=== RECORD SET ===
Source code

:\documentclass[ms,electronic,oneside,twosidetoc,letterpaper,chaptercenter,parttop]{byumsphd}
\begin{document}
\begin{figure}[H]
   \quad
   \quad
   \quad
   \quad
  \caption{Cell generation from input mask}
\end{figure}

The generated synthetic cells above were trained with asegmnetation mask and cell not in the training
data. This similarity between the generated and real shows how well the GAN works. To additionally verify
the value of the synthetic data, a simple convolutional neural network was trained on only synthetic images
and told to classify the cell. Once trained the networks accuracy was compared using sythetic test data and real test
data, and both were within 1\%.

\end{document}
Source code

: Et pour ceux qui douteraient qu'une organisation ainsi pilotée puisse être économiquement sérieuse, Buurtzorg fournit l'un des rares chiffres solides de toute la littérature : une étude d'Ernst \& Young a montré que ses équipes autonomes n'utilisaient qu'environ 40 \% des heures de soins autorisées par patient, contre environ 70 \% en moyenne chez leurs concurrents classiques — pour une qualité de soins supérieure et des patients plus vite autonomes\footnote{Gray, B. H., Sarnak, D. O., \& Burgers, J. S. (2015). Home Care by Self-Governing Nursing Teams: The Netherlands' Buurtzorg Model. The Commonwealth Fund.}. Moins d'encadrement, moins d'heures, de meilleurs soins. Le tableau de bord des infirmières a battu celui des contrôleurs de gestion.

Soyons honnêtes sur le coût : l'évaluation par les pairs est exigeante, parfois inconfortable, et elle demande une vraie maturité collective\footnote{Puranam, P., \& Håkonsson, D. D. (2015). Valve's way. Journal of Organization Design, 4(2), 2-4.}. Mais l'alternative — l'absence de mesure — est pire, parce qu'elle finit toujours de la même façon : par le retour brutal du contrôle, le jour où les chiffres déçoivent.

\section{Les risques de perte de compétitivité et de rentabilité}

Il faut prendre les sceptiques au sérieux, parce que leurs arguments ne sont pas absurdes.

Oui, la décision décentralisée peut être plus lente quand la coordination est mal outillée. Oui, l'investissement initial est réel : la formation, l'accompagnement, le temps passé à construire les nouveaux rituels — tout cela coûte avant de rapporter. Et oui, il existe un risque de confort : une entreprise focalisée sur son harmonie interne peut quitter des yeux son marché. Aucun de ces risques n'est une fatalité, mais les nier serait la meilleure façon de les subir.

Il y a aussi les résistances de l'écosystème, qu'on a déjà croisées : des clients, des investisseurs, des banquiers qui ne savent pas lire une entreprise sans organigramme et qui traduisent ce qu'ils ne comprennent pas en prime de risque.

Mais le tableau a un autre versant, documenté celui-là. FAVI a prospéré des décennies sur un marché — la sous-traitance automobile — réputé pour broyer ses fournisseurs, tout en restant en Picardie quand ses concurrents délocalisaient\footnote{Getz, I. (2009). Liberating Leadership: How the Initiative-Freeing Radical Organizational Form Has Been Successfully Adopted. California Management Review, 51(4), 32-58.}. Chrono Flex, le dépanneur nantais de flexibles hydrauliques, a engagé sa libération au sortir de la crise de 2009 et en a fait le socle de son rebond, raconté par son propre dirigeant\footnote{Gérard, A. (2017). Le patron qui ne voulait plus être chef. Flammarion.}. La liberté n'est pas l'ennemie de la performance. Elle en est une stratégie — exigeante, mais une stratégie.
===
The line containing "Il y a aussi" and every line after it, up to and including the last line of the records, should be reproduced exactly, with nothing else.

* **ANSWER TO THE PROBLEM**
Il y a aussi les résistances de l'écosystème, qu'on a déjà croisées : des clients, des investisseurs, des banquiers qui ne savent pas lire une entreprise sans organigramme et qui traduisent ce qu'ils ne comprennent pas en prime de risque.

Mais le tableau a un autre versant, documenté celui-là. FAVI a prospéré des décennies sur un marché — la sous-traitance automobile — réputé pour broyer ses fournisseurs, tout en restant en Picardie quand ses concurrents délocalisaient\footnote{Getz, I. (2009). Liberating Leadership: How the Initiative-Freeing Radical Organizational Form Has Been Successfully Adopted. California Management Review, 51(4), 32-58.}. Chrono Flex, le dépanneur nantais de flexibles hydrauliques, a engagé sa libération au sortir de la crise de 2009 et en a fait le socle de son rebond, raconté par son propre dirigeant\footnote{Gérard, A. (2017). Le patron qui ne voulait plus être chef. Flammarion.}. La liberté n'est pas l'ennemie de la performance. Elle en est une stratégie — exigeante, mais une stratégie.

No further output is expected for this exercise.